If you're going to buy just one tool for pruning, make it a pair of handheld pruning shears.
This is the tool you'll use for pruning roses and for most cuts on fruit plants, houseplants, and young ornamental trees and bushes.
Better quality pruning shears cost more and are well worth the extra money. But 'better quality' can mean many things: a tool made from better materials; a tool designed to cut better under some circumstances; perhaps a tool that is more comfortable to use. This last point - comfortable to use - is most important.
The business end
The business ends of pruning shears have either anvil or bypass blades. With anvil shears, a sharp blade comes down on the flat edge of an opposing blade. The flat edge is soft metal so as not to dull the opposing sharp edge.
Bypass shears, in contrast, work more like scissors, with two sharp blades sliding past each other.
Anvil shears generally are cheaper than bypass shears, and the price difference is reflected in the resulting cut. Too often, anvil blades crush part of the stem at the end of the cut. And if the two blades do not mate perfectly, the resulting incomplete cut leaves the severed stem hanging by a thread of bark. That wide, flattened blade also makes it difficult to get the tool right up against the base of the stem you want to remove.
Because a pair of hand shears is such a useful tool - one you might drop into your back pocket each time you walk out to the garden - check out weight, hand fit and balance before settling on one. Can the blades be removed for sharpening or replacement? A bypass pruner should have an adjustable tension screw so the blades can be made to close easily, yet be tight enough not to bind on a stem.
Size and other features
Some shears are tailored to fit small hands or left hands.

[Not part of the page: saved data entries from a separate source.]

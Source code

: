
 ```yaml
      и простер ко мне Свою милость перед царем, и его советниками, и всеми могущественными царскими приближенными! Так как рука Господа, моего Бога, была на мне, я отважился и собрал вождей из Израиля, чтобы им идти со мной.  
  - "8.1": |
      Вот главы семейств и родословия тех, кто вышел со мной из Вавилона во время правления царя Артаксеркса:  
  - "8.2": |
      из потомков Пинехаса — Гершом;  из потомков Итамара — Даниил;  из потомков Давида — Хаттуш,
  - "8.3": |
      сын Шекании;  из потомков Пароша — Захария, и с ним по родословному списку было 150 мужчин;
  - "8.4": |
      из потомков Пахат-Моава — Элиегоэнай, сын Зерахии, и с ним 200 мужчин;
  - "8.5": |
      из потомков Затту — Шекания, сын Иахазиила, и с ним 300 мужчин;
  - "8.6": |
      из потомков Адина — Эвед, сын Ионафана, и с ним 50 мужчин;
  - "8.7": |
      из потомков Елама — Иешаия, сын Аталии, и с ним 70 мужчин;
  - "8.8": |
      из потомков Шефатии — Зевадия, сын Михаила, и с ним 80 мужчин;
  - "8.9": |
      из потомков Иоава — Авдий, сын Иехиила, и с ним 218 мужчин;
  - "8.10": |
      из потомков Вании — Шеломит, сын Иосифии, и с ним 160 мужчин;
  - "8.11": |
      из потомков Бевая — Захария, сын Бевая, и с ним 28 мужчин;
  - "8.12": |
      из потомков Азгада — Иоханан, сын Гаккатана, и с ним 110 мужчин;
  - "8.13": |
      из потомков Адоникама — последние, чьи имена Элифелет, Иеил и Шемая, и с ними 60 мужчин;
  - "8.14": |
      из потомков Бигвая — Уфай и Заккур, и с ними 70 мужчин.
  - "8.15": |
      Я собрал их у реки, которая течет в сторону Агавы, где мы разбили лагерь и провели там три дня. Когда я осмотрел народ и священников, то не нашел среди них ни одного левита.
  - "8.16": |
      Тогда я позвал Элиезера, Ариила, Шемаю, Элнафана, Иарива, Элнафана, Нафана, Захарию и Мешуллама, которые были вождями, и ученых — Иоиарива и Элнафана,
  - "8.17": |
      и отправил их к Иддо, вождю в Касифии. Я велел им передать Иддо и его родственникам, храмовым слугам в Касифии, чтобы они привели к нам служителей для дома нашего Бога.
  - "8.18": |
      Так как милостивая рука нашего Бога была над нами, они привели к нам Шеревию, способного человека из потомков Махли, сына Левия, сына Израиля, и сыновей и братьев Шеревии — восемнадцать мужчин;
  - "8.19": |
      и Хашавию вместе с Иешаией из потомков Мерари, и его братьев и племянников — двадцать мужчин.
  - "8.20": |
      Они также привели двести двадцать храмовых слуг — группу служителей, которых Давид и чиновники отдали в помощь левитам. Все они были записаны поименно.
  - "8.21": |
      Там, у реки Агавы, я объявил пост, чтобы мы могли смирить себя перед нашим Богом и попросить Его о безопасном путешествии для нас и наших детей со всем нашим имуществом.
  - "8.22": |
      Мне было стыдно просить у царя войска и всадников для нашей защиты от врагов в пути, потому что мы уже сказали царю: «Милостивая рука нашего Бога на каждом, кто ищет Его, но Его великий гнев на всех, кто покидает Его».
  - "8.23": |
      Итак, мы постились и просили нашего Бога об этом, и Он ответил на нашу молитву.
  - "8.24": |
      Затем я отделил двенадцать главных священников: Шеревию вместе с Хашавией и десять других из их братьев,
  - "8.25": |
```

The blades of some bypass shears are hooked at the end to help prevent a stem from slipping free of the jaws as you cut. Other shears achieve the same effect with a rolling action of one bypass blade along the other as the handle is squeezed. A ratcheting action makes it easier to slice through thick stems, but you do have to squeeze repeatedly for a single cut.
Shears might ease hand strain by having grips that rotate as you make the cut.
Give any pair of pruning shears care and it will give you years of service. Dirt can nick or dull sharp edges, so give the blades an occasional wipe with an oil-dabbed rag. Clean off sap with a rag dipped in a solvent such as kerosene. Periodically apply a few drops of oil to the bolt that joins the blades, as well as to the spring that spreads the handles.